BEGIN Data in this exercise
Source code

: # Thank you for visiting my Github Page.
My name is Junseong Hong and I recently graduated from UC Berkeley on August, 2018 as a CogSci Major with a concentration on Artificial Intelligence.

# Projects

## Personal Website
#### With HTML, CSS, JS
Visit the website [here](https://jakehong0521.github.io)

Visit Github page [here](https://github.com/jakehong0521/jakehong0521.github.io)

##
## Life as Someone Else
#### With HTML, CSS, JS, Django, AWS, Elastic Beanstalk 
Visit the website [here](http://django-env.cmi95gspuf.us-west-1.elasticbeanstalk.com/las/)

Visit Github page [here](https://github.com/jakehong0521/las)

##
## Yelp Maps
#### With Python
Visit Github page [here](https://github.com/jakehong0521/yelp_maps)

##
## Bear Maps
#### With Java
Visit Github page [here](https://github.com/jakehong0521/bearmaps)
END Data in this exercise
#### How to complete this task
Reading down the material above, count how many lines contain the word "https". Respond with the number by itself.

#### Task output
5